When it comes to research with a social justice mission, such as the complex and layered field of forced migration/refugee studies, this commodification is extremely problematic. It creates the highly unethical situation where many of the people who are participants, co-researchers or potential beneficiaries of the research are unable to gain access to the knowledge written about them.
In addition to the moral failure of making public/ publicly-funded knowledge inaccessible, in the sense that it is often funded by universities as public institutions, the commodification of information also means that the insights and learnings gleaned from forced migration research do not translate well or easily into (often much-needed) shifts in policy and practice. Our advocacy is therefore stymied if the research that is conducted is not publicly available.

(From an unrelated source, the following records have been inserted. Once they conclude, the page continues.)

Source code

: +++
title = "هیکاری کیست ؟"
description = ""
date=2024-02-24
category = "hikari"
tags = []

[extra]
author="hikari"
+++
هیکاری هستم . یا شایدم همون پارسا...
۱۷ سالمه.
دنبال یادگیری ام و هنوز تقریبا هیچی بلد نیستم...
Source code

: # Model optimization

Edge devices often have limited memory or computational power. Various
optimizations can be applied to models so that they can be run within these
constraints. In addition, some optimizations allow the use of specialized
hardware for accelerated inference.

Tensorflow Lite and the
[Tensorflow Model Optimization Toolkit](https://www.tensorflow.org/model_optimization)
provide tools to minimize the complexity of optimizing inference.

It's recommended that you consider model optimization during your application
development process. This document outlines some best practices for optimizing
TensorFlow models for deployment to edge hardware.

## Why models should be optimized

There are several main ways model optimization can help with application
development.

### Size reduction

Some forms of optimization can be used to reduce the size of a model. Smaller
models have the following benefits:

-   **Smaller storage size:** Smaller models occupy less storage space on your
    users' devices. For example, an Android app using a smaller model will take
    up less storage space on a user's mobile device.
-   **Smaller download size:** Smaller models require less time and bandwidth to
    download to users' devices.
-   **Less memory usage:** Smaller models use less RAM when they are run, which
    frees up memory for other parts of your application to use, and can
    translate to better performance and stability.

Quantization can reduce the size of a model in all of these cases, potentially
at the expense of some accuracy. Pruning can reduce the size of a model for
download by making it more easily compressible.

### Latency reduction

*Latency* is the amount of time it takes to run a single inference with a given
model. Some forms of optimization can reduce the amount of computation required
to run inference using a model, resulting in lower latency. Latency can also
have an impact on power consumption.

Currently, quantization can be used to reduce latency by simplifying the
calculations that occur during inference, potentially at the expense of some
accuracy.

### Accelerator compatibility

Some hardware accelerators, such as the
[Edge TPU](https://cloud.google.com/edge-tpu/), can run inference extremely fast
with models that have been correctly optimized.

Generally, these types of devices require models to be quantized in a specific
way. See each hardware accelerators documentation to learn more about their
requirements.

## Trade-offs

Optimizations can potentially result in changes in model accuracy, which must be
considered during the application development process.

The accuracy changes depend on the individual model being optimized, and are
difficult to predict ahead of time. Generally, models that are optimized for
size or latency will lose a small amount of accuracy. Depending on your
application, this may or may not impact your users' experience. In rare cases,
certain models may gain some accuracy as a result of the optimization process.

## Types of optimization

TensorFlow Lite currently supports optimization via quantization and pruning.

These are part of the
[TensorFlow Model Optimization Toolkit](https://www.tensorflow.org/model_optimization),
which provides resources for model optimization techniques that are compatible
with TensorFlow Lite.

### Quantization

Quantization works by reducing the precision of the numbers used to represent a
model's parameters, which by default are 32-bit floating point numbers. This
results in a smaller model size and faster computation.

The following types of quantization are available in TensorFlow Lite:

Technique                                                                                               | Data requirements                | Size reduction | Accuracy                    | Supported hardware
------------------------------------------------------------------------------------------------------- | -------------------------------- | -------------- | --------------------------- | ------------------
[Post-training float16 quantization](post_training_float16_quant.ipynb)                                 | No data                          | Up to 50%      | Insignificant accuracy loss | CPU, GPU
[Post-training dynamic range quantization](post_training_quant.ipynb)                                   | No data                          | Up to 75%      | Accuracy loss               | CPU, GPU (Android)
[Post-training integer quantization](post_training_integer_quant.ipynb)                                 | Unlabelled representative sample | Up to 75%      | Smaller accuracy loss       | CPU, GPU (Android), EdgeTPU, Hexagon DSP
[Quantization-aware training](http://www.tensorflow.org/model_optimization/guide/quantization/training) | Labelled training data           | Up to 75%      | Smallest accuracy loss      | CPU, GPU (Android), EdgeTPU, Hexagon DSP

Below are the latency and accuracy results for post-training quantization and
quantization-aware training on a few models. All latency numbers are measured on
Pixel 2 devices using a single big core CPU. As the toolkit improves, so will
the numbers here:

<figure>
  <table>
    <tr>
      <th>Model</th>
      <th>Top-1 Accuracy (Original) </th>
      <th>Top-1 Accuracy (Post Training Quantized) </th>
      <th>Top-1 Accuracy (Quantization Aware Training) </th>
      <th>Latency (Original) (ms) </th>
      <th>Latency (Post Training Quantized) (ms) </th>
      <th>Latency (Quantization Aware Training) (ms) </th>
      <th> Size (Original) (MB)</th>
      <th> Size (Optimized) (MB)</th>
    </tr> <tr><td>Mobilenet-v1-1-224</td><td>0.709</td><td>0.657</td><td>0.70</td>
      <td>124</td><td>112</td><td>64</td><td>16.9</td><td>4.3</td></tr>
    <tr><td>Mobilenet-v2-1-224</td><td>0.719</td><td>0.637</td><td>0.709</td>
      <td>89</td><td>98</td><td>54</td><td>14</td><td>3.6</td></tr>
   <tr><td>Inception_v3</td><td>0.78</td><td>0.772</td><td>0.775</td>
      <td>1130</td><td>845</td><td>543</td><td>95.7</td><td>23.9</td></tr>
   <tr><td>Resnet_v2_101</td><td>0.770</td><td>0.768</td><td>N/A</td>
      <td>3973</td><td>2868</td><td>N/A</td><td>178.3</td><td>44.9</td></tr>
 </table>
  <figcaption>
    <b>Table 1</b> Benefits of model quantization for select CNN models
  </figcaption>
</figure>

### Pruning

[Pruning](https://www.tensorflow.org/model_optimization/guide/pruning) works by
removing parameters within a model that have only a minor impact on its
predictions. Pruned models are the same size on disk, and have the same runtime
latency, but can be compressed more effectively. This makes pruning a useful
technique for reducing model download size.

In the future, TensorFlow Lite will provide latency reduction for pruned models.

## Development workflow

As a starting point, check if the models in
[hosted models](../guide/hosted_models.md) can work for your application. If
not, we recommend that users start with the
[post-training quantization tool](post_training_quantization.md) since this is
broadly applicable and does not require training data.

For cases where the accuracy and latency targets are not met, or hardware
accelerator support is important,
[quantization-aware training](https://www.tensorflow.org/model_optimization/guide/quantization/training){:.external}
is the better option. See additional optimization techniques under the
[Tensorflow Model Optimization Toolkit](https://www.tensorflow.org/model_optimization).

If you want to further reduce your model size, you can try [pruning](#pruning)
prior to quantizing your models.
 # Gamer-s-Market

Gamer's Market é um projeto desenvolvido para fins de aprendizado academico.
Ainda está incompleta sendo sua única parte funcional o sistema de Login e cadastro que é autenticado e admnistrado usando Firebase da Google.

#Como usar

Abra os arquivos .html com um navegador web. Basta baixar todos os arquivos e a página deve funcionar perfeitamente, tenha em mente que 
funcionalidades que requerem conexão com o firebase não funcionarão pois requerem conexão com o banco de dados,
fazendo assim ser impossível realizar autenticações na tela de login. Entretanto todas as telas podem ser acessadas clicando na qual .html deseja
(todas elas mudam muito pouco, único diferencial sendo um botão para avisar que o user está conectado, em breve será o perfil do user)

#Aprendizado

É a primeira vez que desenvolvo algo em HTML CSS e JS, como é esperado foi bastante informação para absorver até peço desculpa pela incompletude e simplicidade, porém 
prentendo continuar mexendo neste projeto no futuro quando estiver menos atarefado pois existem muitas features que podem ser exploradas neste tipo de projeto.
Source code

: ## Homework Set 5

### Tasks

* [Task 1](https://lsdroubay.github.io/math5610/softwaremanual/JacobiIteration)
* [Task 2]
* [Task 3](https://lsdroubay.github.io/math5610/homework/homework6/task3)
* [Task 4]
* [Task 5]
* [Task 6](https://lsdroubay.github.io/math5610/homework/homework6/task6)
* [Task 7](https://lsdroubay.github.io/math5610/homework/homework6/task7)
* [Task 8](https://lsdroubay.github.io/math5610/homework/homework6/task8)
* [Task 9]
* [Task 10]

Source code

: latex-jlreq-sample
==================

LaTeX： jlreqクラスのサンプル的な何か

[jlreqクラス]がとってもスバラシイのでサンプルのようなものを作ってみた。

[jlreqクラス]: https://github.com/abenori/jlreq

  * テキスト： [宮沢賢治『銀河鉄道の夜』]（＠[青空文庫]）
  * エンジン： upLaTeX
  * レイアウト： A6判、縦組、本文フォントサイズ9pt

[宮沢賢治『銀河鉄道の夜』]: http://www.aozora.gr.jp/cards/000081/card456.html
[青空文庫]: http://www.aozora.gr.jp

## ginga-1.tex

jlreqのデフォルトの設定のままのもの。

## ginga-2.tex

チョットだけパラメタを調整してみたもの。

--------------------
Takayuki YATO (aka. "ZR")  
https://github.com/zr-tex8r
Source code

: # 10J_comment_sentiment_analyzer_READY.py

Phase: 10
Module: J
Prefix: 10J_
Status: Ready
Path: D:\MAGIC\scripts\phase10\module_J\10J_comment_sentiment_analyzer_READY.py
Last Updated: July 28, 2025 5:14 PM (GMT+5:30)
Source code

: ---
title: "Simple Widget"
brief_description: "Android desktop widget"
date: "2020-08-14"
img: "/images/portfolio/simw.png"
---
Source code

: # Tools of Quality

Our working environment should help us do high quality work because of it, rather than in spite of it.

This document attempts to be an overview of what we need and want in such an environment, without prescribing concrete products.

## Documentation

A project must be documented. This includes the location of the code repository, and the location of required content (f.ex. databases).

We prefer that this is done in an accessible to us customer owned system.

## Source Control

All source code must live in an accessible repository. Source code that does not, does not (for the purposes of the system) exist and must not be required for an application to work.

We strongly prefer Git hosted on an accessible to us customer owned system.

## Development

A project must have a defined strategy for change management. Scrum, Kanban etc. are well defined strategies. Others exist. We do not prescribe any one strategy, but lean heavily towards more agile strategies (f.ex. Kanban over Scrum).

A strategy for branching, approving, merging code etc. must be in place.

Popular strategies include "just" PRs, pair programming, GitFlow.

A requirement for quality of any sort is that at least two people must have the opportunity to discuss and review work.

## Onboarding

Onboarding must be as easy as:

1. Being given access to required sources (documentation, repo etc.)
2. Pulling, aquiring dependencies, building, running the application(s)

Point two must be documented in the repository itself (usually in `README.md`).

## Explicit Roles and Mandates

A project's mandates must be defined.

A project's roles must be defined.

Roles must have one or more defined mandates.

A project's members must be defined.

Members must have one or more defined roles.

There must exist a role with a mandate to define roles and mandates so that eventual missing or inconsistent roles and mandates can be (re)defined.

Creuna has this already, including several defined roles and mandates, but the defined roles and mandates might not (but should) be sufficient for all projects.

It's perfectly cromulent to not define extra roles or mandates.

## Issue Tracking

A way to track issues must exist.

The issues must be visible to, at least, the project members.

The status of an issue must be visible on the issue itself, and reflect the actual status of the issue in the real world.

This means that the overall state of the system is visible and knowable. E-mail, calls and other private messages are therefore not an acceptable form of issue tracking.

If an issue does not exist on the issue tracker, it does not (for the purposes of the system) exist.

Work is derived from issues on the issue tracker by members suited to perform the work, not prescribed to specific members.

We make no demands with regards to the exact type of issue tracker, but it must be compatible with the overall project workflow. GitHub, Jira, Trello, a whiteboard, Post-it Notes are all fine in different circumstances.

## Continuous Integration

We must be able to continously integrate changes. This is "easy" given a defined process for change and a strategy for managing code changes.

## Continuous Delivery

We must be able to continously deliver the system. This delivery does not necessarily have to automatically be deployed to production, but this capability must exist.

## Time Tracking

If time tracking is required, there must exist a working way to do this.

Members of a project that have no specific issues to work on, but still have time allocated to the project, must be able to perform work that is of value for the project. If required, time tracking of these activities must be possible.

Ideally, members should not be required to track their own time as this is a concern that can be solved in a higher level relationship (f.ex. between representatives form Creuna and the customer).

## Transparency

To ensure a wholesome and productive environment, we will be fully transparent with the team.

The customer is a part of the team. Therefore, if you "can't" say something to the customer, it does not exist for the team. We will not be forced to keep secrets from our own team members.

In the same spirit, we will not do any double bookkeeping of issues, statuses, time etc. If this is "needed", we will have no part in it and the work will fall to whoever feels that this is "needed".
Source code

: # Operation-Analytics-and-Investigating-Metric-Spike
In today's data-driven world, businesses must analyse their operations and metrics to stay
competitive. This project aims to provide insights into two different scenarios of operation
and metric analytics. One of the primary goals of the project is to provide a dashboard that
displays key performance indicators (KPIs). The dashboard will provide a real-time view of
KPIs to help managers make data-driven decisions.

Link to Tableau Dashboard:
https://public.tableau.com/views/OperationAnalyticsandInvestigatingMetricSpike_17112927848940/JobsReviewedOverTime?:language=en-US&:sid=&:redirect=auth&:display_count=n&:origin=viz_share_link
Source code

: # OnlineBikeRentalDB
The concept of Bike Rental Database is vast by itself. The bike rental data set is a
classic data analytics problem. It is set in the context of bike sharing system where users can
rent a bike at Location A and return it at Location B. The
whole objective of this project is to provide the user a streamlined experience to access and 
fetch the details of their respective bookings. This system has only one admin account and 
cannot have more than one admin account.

The Refugee Education Special Interest Group (RESIG) has sought to redress these inequitable informational barriers by creating a version of what Barbara Fister (2010) calls ‘liberation bibliography’, which she argues “arises out of outrage at the injustice of the current system”. We have developed a series of resources, including ARRID and an open access annotated bibliography, which are created from a desire to signal solidarity, to bridge academic and ‘ordinary’ worlds, and to create a public good. In fact, we are in part creating what Lawson (2019) describes as a commons-based open access approach through the curation and promotion of collectively-created public resources. In doing so, we are actively seeking to resist and disrupt the persistent hegemony of neoliberal ideology in not only higher education, but in related sectors, such as schooling, settlement services, employment and community spaces.
We will end with the words of Fister (2010, 89), who so eloquently articulates the mission of liberation bibliography as taking “seriously the slogan, so often inscribed on academic buildings of a certain age, that the truth shall set us free—and that means freedom should extend to all of us, not just to a select class of employed academics and currently enrolled tuition-paying students”.
References
Fister, B. (2010). Liberating Knowledge: A Librarian’s Manifesto for Change, Thought & Action, 83–90.
Lawson (2019) Open Access Policy in the UK: From Neoliberalism to the Commons. Unpublished thesis. Birkbeck, University of London
Lawson, S, Sanders, K, Smith, L. (2015). Commodification of the Information Profession: A Critique of Higher Education Under Neoliberalism, Journal of Librarianship and Scholarly Communication, 3(1):eP1182.